Here you turn the previous discussion upside down. Draw a simple function that has a clear maximum. For example, just use a parabola with branches looking downward. Below it draw the graph of its derivative. Satisfy yourself that the derivative at the maximum point is zero. Then look at the behavior of the second derivative at the maximum point. Establish its sign; that will be the second order condition.

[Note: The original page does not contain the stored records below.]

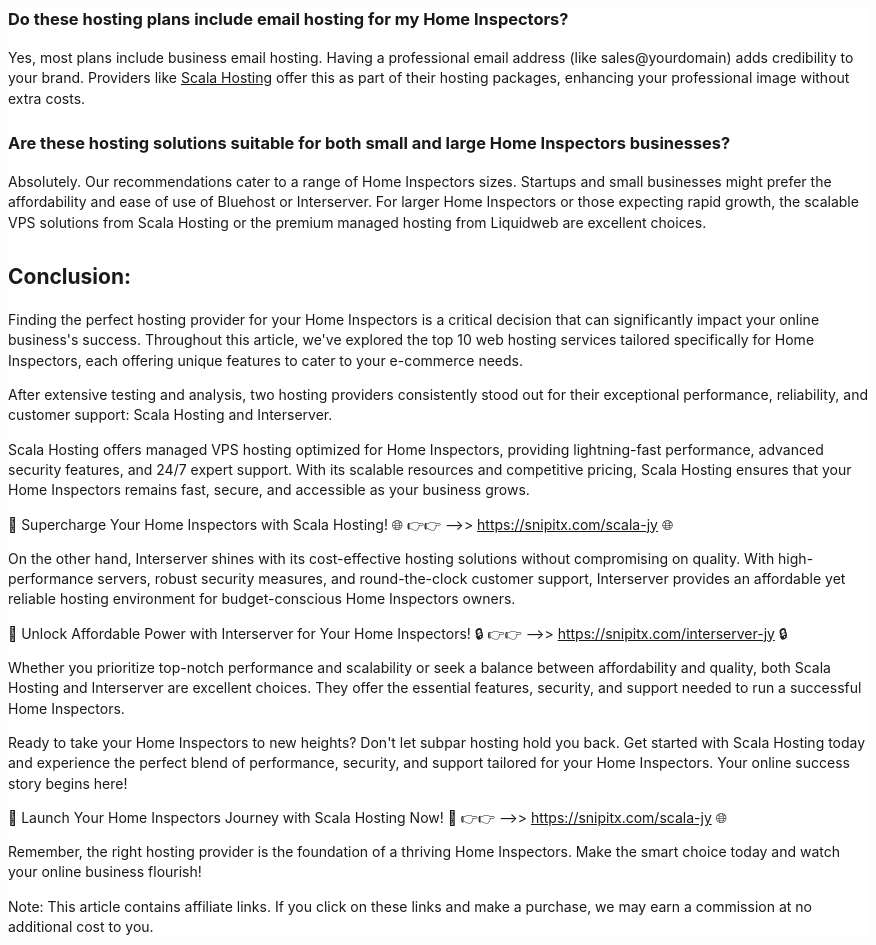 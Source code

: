 ### Do these hosting plans include email hosting for my Home Inspectors? 
Yes, most plans include business email hosting. Having a professional email address (like sales@yourdomain) adds credibility to your brand. Providers like [Scala Hosting](https://snipitx.com/scala-jy) offer this as part of their hosting packages, enhancing your professional image without extra costs.

### Are these hosting solutions suitable for both small and large Home Inspectors businesses? 
Absolutely. Our recommendations cater to a range of Home Inspectors sizes. Startups and small businesses might prefer the affordability and ease of use of Bluehost or Interserver. For larger Home Inspectors or those expecting rapid growth, the scalable VPS solutions from Scala Hosting or the premium managed hosting from Liquidweb are excellent choices.

## Conclusion:

Finding the perfect hosting provider for your Home Inspectors is a critical decision that can significantly impact your online business's success. Throughout this article, we've explored the top 10 web hosting services tailored specifically for Home Inspectors, each offering unique features to cater to your e-commerce needs.

After extensive testing and analysis, two hosting providers consistently stood out for their exceptional performance, reliability, and customer support: Scala Hosting and Interserver.

Scala Hosting offers managed VPS hosting optimized for Home Inspectors, providing lightning-fast performance, advanced security features, and 24/7 expert support. With its scalable resources and competitive pricing, Scala Hosting ensures that your Home Inspectors remains fast, secure, and accessible as your business grows.

🚀 Supercharge Your Home Inspectors with Scala Hosting! 🌐
👉👉 -->> https://snipitx.com/scala-jy 🌐

On the other hand, Interserver shines with its cost-effective hosting solutions without compromising on quality. With high-performance servers, robust security measures, and round-the-clock customer support, Interserver provides an affordable yet reliable hosting environment for budget-conscious Home Inspectors owners.

💸 Unlock Affordable Power with Interserver for Your Home Inspectors! 🔒
👉👉 -->> https://snipitx.com/interserver-jy 🔒

Whether you prioritize top-notch performance and scalability or seek a balance between affordability and quality, both Scala Hosting and Interserver are excellent choices. They offer the essential features, security, and support needed to run a successful Home Inspectors.

Ready to take your Home Inspectors to new heights? Don't let subpar hosting hold you back. Get started with Scala Hosting today and experience the perfect blend of performance, security, and support tailored for your Home Inspectors. Your online success story begins here!

🚀 Launch Your Home Inspectors Journey with Scala Hosting Now! 🌟
👉👉 -->> https://snipitx.com/scala-jy 🌐

Remember, the right hosting provider is the foundation of a thriving Home Inspectors. Make the smart choice today and watch your online business flourish!

Note: This article contains affiliate links. If you click on these links and make a purchase, we may earn a commission at no additional cost to you.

Conditions sufficient for a maximum point

Video 2. Conditions sufficient for a maximum point

When first and second order conditions don't work

The example in case is the cubic function. The derivative at zero is zero. However, the origin is neither maximum nor minimum. This is an inflection point (concavity changes to convexity). The general rule that arises from the analysis of the Taylor decomposition is this. Look for the first derivative in the decomposition that is not zero. If the order of the derivative is even, then the sign of the derivative determines whether it's a maximum or a minimum. If the order of the derivative is odd, then it's an inflection point, regardless of the sign of the derivative.

Inflection point

Video 3. Inflection point

 

Summary

A point where the first derivative vanishes is called a critical point. Suppose x_0 is a critical point.

Case 1. If the second derivative at x_0 is positive, you have a minimum because locally the function is a parabola with branches extended upward.

Case 2. If the second derivative at x_0 is negative, you have a maximum because locally the function is a parabola with branches hanging downward.

Case 3. If the second derivative at x_0 is zero, you are out of luck. Look for the first derivative f^{(n)} that is different from zero at x_0. Your course of action is explained by the fact that locally the function is

f(x)\approx f(x_0)+\frac{f^{(n)}}{n!}(x-x_0)^n.

If n is even, it is a minimum in case f^{(n)}(x_0)>0 and a maximum in case f^{(n)}(x_0)<0. If n is odd, it's neither, and the investigation is over.